Few people, though, have seen the combination of talents Gleason showcased Friday night at The Art House for the first one-woman show she's tried.
This was part theater, part concert, part comedy, part surprise talent, and part interview with Seth Rudetsky, the accompanist/Sirius radio host/actor/writer who hosts the Broadway @ The Art House series that Gleason was launching for the season. While those star-centric shows have become known for being different each night of a run, Saturday night's show was likely similar to the Friday opening because this act seemed more planned -- and it was, in fact, hard to tell where actress left off and real Gleason began.

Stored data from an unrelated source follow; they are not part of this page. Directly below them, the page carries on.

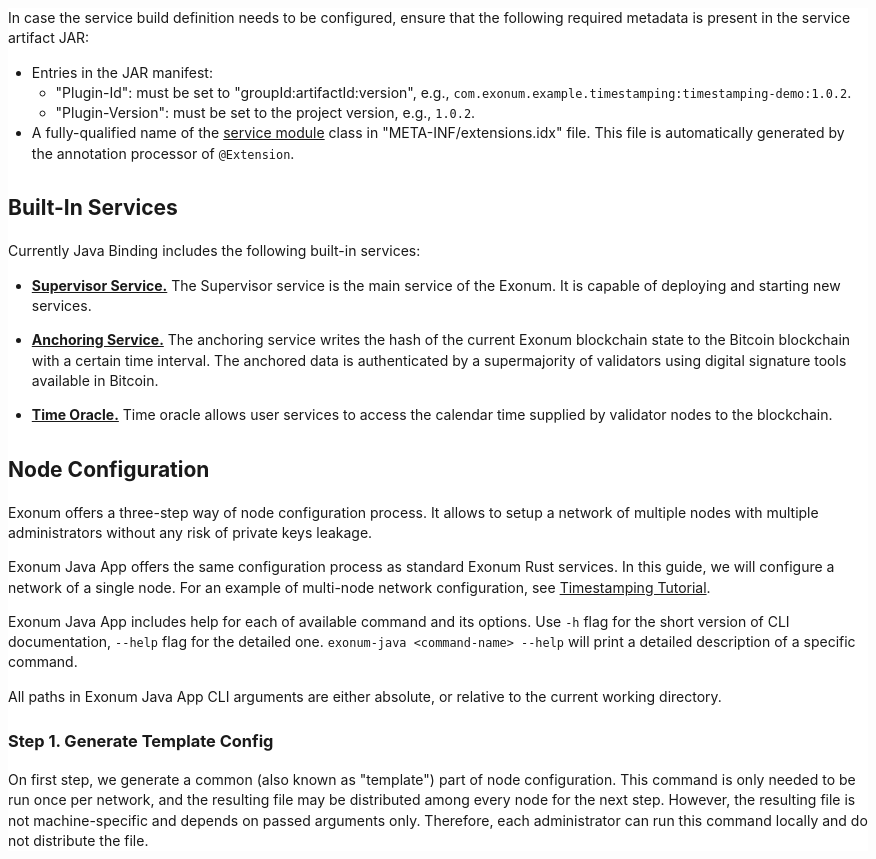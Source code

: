 
In case the service build definition needs to be configured, ensure that
the following required metadata is present in the service artifact JAR:

- Entries in the JAR manifest:
    - "Plugin-Id": must be set to "groupId:artifactId:version", e.g.,
    `com.exonum.example.timestamping:timestamping-demo:1.0.2`.
    - "Plugin-Version": must be set to the project version, e.g., `1.0.2`.
- A fully-qualified name of the [service module](#dependencies-management) class
  in "META-INF/extensions.idx" file. This file is automatically generated
  by the annotation processor of `@Extension`.

## Built-In Services

Currently Java Binding includes the following built-in services:

- [**Supervisor Service.**][supervisor-service]
  The Supervisor service is the main service of the Exonum. It is capable of
  deploying and starting new services.

- [**Anchoring Service.**](../advanced/bitcoin-anchoring.md)
  The anchoring service writes the hash of the current Exonum blockchain state
  to the Bitcoin blockchain with a certain time interval. The anchored data is
  authenticated by a supermajority of validators using digital signature tools
  available in Bitcoin.

- [**Time Oracle.**][time-oracle]
  Time oracle allows user services to access the calendar time supplied by
  validator nodes to the blockchain.

## Node Configuration

Exonum offers a three-step way of node configuration process. It allows to setup
a network of multiple nodes with multiple administrators without any risk of
private keys leakage.

Exonum Java App offers the same configuration process as standard Exonum Rust
services. In this guide, we will configure a network of a single node.
For an example of multi-node network configuration, see
[Timestamping Tutorial][start-the-blockchain-network].

Exonum Java App includes help for each of available command and its options.
Use `-h` flag for the short version of CLI documentation, `--help` flag for the
detailed one. `exonum-java <command-name> --help` will print a detailed
description of a specific command.

All paths in Exonum Java App CLI arguments are either absolute, or relative to
the current working directory.

### Step 1. Generate Template Config

On first step, we generate a common (also known as "template") part of node
configuration. This command is only needed to be run once per network, and the
resulting file may be distributed among every node for the next step. However,
the resulting file is not machine-specific and depends on passed arguments only.
Therefore, each administrator can run this command locally and do not
distribute the file.


[node-configuration-validator-keys]: ../architecture/configuration.md#genesisvalidator_keys
[abstract-service-module-javadoc]: https://exonum.com/doc/api/java-binding/0.8.0/com/exonum/binding/core/service/AbstractServiceModule.html
[apicontrollertest]: https://github.com/exonum/exonum-java-binding/blob/ejb/v0.8.0/exonum-java-binding/cryptocurrency-demo/src/test/java/com/exonum/binding/cryptocurrency/ApiControllerTest.java
[auditor]: ../glossary.md#auditor
[in-pool]: ../advanced/consensus/specification/#pool-of-unconfirmed-transactions
[junit-afterall]: https://junit.org/junit5/docs/5.5.0/api/org/junit/jupiter/api/AfterAll.html
[junit-aftereach]: https://junit.org/junit5/docs/5.5.0/api/org/junit/jupiter/api/AfterEach.html
[junit-beforeall]: https://junit.org/junit5/docs/5.5.0/api/org/junit/jupiter/api/BeforeAll.html
[junit-beforeeach]: https://junit.org/junit5/docs/5.5.0/api/org/junit/jupiter/api/BeforeEach.html
[junit-register-extension]: https://junit.org/junit5/docs/5.5.0/api/org/junit/jupiter/api/extension/RegisterExtension.html
[junit-test]: https://junit.org/junit5/docs/5.5.0/api/org/junit/jupiter/api/Test.html
[node-submit-transaction]: https://exonum.com/doc/api/java-binding/0.8.0/com/exonum/binding/core/service/Node.html#submitTransaction(com.exonum.binding.transaction.RawTransaction)
[testkit]: https://exonum.com/doc/api/java-binding/0.8.0/com/exonum/binding/testkit/TestKit.html
[testkit-builder]: https://exonum.com/doc/api/java-binding/0.8.0/com/exonum/binding/testkit/TestKit.Builder.html
[testkit-create-block]: https://exonum.com/doc/api/java-binding/0.8.0/com/exonum/binding/testkit/TestKit.html#createBlockWithTransactions(java.lang.Iterable)
[testkit-extension]: https://exonum.com/doc/api/java-binding/0.8.0/com/exonum/binding/testkit/TestKitExtension.html
[testkit-extension-auditor]: https://exonum.com/doc/api/java-binding/0.8.0/com/exonum/binding/testkit/Auditor.html
[testkit-extension-validator]: https://exonum.com/doc/api/java-binding/0.8.0/com/exonum/binding/testkit/Validator.html
[testkit-extension-validatorcount]: https://exonum.com/doc/api/java-binding/0.8.0/com/exonum/binding/testkit/ValidatorCount.html
[testkit-fake-time-provider]: https://exonum.com/doc/api/java-binding/0.8.0/com/exonum/binding/testkit/FakeTimeProvider.html
[testkit-find-in-pool]: https://exonum.com/doc/api/java-binding/0.8.0/com/exonum/binding/testkit/TestKit.html#findTransactionsInPool(java.util.function.Predicate)
[testkit-get-pool]: https://exonum.com/doc/api/java-binding/0.8.0/com/exonum/binding/testkit/TestKit.html#getTransactionPool()
[testkit-maven]: https://mvnrepository.com/artifact/com.exonum.binding/exonum-testkit/0.8.0
[testkit-time-provider]: https://exonum.com/doc/api/java-binding/0.8.0/com/exonum/binding/testkit/TimeProvider.html
[validator]: ../glossary.md#validator
[vertx-web-client]: https://vertx.io/docs/vertx-web-client/java
[gson]: https://github.com/google/gson
[log4j2]: https://logging.apache.org/log4j/2.x/
[bom]: https://github.com/exonum/exonum-java-binding/blob/ejb/v0.8.0/exonum-java-binding/bom/pom.xml
[maven-provided-scope]: https://maven.apache.org/guides/introduction/introduction-to-dependency-mechanism.html#Dependency_Scope
[start-the-blockchain-network]: ./timestamping-tutorial.md#start-the-blockchain-network
[exonum-launcher]: https://github.com/exonum/exonum-launcher
[plugins-readme]: https://github.com/exonum/exonum-java-binding/blob/ejb/v0.9.0/exonum-java-binding/exonum_launcher_java_plugins/README.md
[launcher-sample-config]: https://github.com/exonum/exonum-java-binding/blob/ejb/v0.9.0/exonum-java-binding/exonum_launcher_java_plugins/sample-config.yml
[abstractservice]: https://exonum.com/doc/api/java-binding/0.8.0/com/exonum/binding/core/service/AbstractService.html
[blockchain]: https://exonum.com/doc/api/java-binding/0.8.0/com/exonum/binding/core/blockchain/Blockchain.html
[brew-install]: https://docs.brew.sh/Installation
[build-description]: https://github.com/exonum/exonum-java-binding/blob/ejb/v0.8.0/exonum-java-binding/service-archetype/src/main/resources/archetype-resources/pom.xml
[env_logger-docs]: https://docs.rs/env_logger/0.6.2/env_logger/#enabling-logging
[env_logger-home]: https://crates.io/crates/env_logger
[Exonum-services]: ../architecture/services.md
[github-releases]: https://github.com/exonum/exonum-java-binding/releases
[guice-home]: https://github.com/google/guice
[guice-wiki]: https://github.com/google/guice/wiki/GettingStarted
[homebrew]: https://github.com/Homebrew/brew#homebrew
[how-to-build]: https://github.com/exonum/exonum-java-binding/blob/ejb/v0.8.0/CONTRIBUTING.md#how-to-build
[libsodium]: https://download.libsodium.org/doc/
[log4j-docs]: https://logging.apache.org/log4j/2.x/manual/index.html
[log4j-home]: https://logging.apache.org/log4j
[nodefake]: https://exonum.com/doc/api/java-binding/0.8.0/com/exonum/binding/core/service/NodeFake.html
[schema]: https://exonum.com/doc/api/java-binding/0.8.0/com/exonum/binding/core/service/Schema.html
[service]: https://exonum.com/doc/api/java-binding/0.8.0/com/exonum/binding/core/service/Service.html
[service-after-commit]: https://exonum.com/doc/api/java-binding/0.8.0/com/exonum/binding/core/service/Service.html#afterCommit(com.exonum.binding.service.BlockCommittedEvent)
[node-submit-transaction]: https://exonum.com/doc/api/java-binding/0.8.0/com/exonum/binding/core/service/Node.html#submitTransaction(com.exonum.binding.transaction.RawTransaction)
[slf4j-home]: https://www.slf4j.org/
[standardserializers]: https://exonum.com/doc/api/java-binding/0.8.0/com/exonum/binding/common/serialization/StandardSerializers.html
[storage-indices]: https://exonum.com/doc/api/java-binding/0.8.0/com/exonum/binding/core/storage/indices/package-summary.html
[supervisor-service]: https://docs.rs/exonum-supervisor/0.13.0/
[time-oracle]: ../advanced/time.md
[transaction]: https://exonum.com/doc/api/java-binding/0.8.0/com/exonum/binding/core/transaction/Transaction.html
[transaction-execution-context]: https://exonum.com/doc/api/java-binding/0.8.0/com/exonum/binding/core/transaction/TransactionContext.html
[transactions]: ../architecture/transactions.md
[transactions-messages]: ../architecture/transactions.md#messages
[transactionconvererter]: https://exonum.com/doc/api/java-binding/0.8.0/com/exonum/binding/core/service/TransactionConverter.html
[vertx-web-docs]: https://vertx.io/docs/vertx-web/java/#_basic_vert_x_web_concepts
[maven-install]: https://maven.apache.org/install.html
[cryptofunctions-ed25519]: https://exonum.com/doc/api/java-binding/0.8.0/com/exonum/binding/common/crypto/CryptoFunctions.html#ed25519--
[createpublicapi]: https://exonum.com/doc/api/java-binding/0.8.0/com/exonum/binding/core/service/Service.html#createPublicApiHandlers-com.exonum.binding.service.Node-io.vertx.ext.web.Router-
[transaction-result]: https://docs.rs/exonum/0.12/exonum/blockchain/struct.TransactionResult.html
[exonum-transaction]: ../advanced/node-management.md#transaction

Whichever persona was on the stage, though, was a delight: Funny, smart, self-effacing and multi-talented, with terrific comic timing.
In a recent interview, Gleason promised an unusual evening in Provincetown because she'd never considered herself a cabaret performer and had avoided one-woman shows out of discomfort with just being herself on stage. So for the first 20 minutes, she was a heavenly guide for spirits -- us audience members -- about to reincarnate into "surface people," or humans on Earth, in "Bloom." The lovely one-woman piece written for her by Michael Patrick King ("Sex and the City" producer) allowed Gleason's character to comment on various aspects of the human condition.
This guide was letting us know what to expect being trapped inside a body and living in the modern world. In comic and poignant segments, Gleason showed a warm, engaging personality as her guide warned about physical frailties, Bravo TV and loving relationships with cellphones. In one portion, she had audience members check numbers they were given upon entry for her to call out what kind of person we'd be on Earth. I, with 39, would become a white male network president and the guide wryly commented, "Oooh, and you thought leper was bad."
After an intermission, the format changed. Gleason sang "Dance in the Graveyards" with the singing/musician quartet Well-Strung, plus son Aaron on guitar and actor/husband Chris Sarandon on drums. Her time with Rudetsky then included talk of dad Monty Hall (of "Let's Make a Deal" fame), a teen crush on schoolmate Richard Dreyfuss, an acting teacher who changed her life, a key "Into the Woods" line that she had created, her Tony Award connection to Joel Grey and where she fell in love with Sarandon.
Her one song with Rudetsky, "More Than You Know," ended in an unexpected way, and that plus a surprise finale to the conversation left you wondering how much -- if any -- of this night was actually off the cuff. But it didn't matter: All parts of the 80ish minutes were entertaining, including the versatile Gleason's closer with the musicians of "I'll Follow You," then, dueting with her son, a get-on-your-feet-and-sway "Only the Lonely."